## DIRECTIONS
Extract each line of the records below that contains the word "longtable".

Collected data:
----
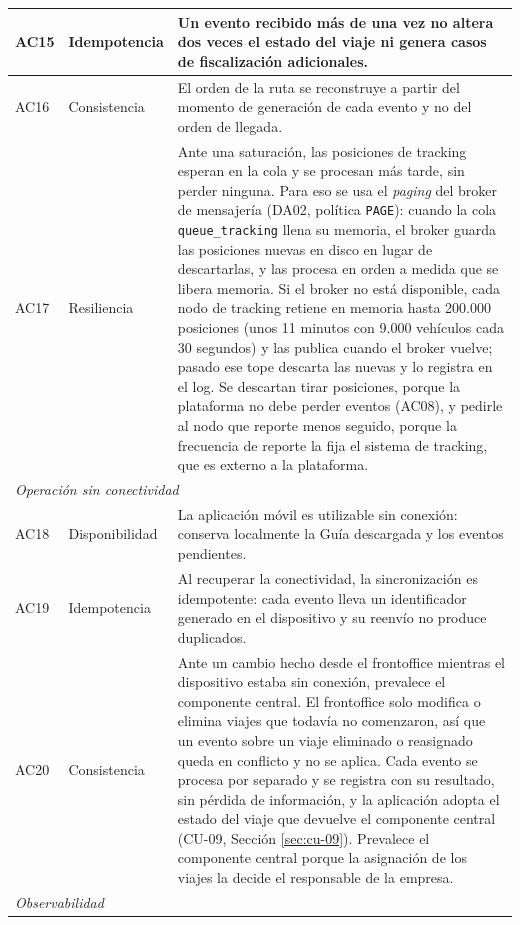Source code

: \begin{longtable}{|p{1.3cm}|p{2.7cm}|p{11.5cm}|}
    \hline
    AC15 & Idempotencia & Un evento recibido más de una vez no altera dos veces el estado del viaje ni genera casos de fiscalización adicionales. \\
    \hline
    AC16 & Consistencia & El orden de la ruta se reconstruye a partir del momento de generación de cada evento y no del orden de llegada. \\
    \hline
    AC17 & Resiliencia & Ante una saturación, las posiciones de tracking esperan en la cola y se procesan más tarde, sin perder ninguna. Para eso se usa el \emph{paging} del broker de mensajería (DA02, política \texttt{PAGE}): cuando la cola \texttt{queue\_tracking} llena su memoria, el broker guarda las posiciones nuevas en disco en lugar de descartarlas, y las procesa en orden a medida que se libera memoria. Si el broker no está disponible, cada nodo de tracking retiene en memoria hasta 200.000 posiciones (unos 11 minutos con 9.000 vehículos cada 30 segundos) y las publica cuando el broker vuelve; pasado ese tope descarta las nuevas y lo registra en el log. Se descartan tirar posiciones, porque la plataforma no debe perder eventos (AC08), y pedirle al nodo que reporte menos seguido, porque la frecuencia de reporte la fija el sistema de tracking, que es externo a la plataforma. \\
    \hline
    \multicolumn{3}{|l|}{\textit{Operación sin conectividad}} \\
    \hline
    AC18 & Disponibilidad & La aplicación móvil es utilizable sin conexión: conserva localmente la Guía descargada y los eventos pendientes. \\
    \hline
    AC19 & Idempotencia & Al recuperar la conectividad, la sincronización es idempotente: cada evento lleva un identificador generado en el dispositivo y su reenvío no produce duplicados. \\
    \hline
    AC20 & Consistencia & Ante un cambio hecho desde el frontoffice mientras el dispositivo estaba sin conexión, prevalece el componente central. El frontoffice solo modifica o elimina viajes que todavía no comenzaron, así que un evento sobre un viaje eliminado o reasignado queda en conflicto y no se aplica. Cada evento se procesa por separado y se registra con su resultado, sin pérdida de información, y la aplicación adopta el estado del viaje que devuelve el componente central (CU-09, Sección \ref{sec:cu-09}). Prevalece el componente central porque la asignación de los viajes la decide el responsable de la empresa. \\
    \hline
    \multicolumn{3}{|l|}{\textit{Observabilidad}} \\

\end{longtable}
----
## SOLVED PROBLEM
: \begin{longtable}{|p{1.3cm}|p{2.7cm}|p{11.5cm}|}
\end{longtable}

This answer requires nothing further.